U.S. Federal Trade Commission Accuses Amazon of Deceptive Prime Subscription Practices
The U.S. Federal Trade Commission (FTC) recently alleged that e-commerce titan Amazon.com has been engaging in misleading practices by enrolling millions of consumers into their paid subscription service, Amazon Prime, without their explicit approval and creating obstacles for those seeking to cancel their membership. This is one of the FTC’s most recent actions targeted against Amazon’s questionable business practices.
The FTC has legally challenged Amazon in the federal court of Seattle, asserting that the company consciously deceived countless consumers into inadvertently signing up for Amazon Prime. Amazon countered these claims, maintaining they are inaccurately represented in both fact and legal considerations.
The agency further claimed that Amazon exploited manipulative, coercive, or deceptive user-interface designs, commonly referred to as ‘dark patterns’, to hoodwink consumers into subscribing to the automatically renewing Prime subscriptions. The FTC, seeking civil penalties and a permanent injunction, aims to prevent any future instances of these transgressions.
This lawsuit is part of an overarching initiative by President Joe Biden’s administration to curtail the monopolistic market power of big tech companies like Amazon, Apple, and Meta and foster greater competition to safeguard consumer rights.
According to the FTC, Amazon Prime stands as the world’s largest subscription program, yielding an annual revenue of $25 billion. The service provides quick, free shipping for millions of items, numerous discounts, and access to a broad range of movies, music, and television series, among other perks.
Prime subscribers in the U.S., who pay $139 annually, contribute significantly to Amazon’s overall sales volume. With over 200 million members globally, Prime proves essential to Amazon’s myriad other enterprises, including their streaming service Prime Video and grocery delivery operation.

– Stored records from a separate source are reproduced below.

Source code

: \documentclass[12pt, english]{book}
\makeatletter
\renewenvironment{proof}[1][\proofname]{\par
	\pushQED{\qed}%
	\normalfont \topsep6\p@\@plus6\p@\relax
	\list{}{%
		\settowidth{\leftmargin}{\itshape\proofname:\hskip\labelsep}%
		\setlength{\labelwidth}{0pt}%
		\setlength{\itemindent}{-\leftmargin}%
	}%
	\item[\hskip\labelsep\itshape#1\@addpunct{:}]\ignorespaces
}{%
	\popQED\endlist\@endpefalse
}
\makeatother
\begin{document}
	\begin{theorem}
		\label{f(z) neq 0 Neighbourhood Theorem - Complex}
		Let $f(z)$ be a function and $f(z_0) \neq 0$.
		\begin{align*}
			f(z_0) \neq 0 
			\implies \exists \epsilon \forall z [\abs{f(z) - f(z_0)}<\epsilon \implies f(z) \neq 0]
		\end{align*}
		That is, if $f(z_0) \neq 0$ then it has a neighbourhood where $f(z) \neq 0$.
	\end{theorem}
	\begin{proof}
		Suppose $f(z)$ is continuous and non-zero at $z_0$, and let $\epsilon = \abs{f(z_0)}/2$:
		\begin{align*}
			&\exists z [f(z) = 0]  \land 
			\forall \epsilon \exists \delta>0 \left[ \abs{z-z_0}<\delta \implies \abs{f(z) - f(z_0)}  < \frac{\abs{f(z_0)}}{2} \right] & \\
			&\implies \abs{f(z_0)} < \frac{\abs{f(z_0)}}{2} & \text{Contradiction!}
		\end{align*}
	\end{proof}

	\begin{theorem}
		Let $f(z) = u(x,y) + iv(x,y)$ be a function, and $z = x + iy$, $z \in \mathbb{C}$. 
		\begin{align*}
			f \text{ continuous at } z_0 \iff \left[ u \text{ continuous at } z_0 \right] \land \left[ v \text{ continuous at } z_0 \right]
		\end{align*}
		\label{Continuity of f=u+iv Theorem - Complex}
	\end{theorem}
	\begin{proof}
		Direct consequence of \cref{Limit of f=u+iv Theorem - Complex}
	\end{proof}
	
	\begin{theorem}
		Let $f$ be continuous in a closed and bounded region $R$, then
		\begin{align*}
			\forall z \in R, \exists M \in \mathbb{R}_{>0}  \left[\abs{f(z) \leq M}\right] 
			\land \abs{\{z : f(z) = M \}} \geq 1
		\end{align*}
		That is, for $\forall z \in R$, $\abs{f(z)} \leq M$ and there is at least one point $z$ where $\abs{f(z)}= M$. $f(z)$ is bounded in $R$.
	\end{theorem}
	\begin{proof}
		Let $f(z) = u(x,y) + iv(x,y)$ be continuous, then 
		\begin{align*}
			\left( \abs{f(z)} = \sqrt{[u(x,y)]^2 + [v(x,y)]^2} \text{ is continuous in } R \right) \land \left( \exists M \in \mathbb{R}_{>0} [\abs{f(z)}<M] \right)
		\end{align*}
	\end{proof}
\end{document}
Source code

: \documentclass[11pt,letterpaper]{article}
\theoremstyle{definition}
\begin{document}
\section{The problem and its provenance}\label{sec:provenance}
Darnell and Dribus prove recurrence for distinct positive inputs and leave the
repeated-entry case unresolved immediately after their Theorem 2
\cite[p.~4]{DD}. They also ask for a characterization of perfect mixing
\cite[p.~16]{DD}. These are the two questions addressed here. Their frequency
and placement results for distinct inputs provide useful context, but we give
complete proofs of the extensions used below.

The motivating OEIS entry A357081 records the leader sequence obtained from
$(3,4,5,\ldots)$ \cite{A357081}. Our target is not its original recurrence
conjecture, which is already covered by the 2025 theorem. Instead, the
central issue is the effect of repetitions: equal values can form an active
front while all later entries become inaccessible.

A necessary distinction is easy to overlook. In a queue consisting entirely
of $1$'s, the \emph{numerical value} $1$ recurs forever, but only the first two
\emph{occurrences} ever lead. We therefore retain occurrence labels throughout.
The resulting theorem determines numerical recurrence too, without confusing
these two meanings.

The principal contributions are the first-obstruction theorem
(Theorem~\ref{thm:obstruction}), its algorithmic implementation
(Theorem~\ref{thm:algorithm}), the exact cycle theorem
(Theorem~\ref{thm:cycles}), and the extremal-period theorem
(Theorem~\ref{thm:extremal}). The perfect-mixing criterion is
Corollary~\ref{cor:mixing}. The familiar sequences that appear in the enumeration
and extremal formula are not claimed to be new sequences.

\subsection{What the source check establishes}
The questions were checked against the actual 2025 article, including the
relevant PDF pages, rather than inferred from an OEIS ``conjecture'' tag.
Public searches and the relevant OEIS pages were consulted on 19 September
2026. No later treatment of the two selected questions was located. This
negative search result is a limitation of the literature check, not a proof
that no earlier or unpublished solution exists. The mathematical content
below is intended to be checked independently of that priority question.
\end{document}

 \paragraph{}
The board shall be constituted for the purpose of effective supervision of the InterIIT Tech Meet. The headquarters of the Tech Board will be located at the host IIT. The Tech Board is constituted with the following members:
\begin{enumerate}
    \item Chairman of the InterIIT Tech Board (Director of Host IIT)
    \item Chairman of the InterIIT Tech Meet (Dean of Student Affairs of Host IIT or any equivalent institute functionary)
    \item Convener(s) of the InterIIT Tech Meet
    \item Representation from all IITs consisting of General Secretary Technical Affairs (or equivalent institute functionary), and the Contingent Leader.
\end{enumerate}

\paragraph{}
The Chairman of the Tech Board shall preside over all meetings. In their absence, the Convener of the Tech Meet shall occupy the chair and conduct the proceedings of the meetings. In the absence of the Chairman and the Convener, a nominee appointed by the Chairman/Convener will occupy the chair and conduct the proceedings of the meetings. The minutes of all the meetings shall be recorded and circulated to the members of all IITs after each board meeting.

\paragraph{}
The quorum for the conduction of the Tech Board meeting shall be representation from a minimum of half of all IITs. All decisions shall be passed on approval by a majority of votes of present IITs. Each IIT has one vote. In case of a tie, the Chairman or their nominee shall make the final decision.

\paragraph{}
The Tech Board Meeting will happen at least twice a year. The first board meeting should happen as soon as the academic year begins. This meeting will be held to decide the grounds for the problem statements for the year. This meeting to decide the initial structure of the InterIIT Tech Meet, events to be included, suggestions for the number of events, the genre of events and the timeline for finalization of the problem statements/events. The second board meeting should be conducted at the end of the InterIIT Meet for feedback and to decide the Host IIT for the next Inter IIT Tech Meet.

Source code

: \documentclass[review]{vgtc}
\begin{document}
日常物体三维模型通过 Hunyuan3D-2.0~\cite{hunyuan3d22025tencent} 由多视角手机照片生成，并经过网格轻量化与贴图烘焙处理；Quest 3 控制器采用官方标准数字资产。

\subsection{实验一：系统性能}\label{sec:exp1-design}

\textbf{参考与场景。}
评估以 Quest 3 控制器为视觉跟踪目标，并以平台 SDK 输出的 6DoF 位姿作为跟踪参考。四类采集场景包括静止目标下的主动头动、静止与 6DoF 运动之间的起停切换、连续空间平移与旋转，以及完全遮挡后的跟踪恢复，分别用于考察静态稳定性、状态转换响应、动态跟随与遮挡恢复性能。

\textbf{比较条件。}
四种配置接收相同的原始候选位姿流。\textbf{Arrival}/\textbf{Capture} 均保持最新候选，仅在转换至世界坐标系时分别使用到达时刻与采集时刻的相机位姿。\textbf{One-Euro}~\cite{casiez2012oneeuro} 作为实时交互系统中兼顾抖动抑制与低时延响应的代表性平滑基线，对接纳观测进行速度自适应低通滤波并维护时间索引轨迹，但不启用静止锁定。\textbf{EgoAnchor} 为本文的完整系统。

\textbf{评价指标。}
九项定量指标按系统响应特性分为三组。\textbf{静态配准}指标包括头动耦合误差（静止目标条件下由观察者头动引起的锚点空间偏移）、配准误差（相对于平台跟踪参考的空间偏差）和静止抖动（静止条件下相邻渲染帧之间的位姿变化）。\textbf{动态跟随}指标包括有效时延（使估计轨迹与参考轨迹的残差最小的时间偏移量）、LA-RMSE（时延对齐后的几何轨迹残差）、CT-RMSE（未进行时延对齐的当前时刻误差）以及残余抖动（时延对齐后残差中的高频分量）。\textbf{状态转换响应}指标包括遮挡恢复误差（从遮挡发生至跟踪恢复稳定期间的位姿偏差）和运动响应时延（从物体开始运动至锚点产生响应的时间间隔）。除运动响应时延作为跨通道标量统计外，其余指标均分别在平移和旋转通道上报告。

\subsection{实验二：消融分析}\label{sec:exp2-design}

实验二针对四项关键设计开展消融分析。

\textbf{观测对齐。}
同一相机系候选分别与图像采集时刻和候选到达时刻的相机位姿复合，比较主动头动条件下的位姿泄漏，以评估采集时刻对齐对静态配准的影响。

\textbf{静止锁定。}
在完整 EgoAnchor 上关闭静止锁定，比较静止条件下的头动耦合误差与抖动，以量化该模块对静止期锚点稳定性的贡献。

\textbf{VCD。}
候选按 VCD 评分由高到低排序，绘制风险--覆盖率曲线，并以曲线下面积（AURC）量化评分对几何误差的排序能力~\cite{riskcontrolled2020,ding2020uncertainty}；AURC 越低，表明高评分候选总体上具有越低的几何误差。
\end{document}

Amazon responded to these allegations by stating, “Customers unequivocally love Prime, and we have intentionally made it a transparent and straightforward process for customers to either enroll in or terminate their Prime membership.”
Amazon expressed concern about the FTC’s decision to launch this lawsuit without giving them prior notice. This happened while discussions with FTC staff were ongoing to clarify the specifics, context, and legal issues at hand and before any dialogue could occur with the commissioners themselves.
The announcement of this lawsuit coincided with Amazon’s reveal of the July dates for their major sales event, Prime Day.
The legal complaint suggests that despite considerable pressure from the FTC prompting Amazon to alter its cancellation process in April, alleged infringements continue. Consumers must reportedly navigate through five clicks on a desktop interface and six on a mobile platform to cancel their Amazon.com subscription.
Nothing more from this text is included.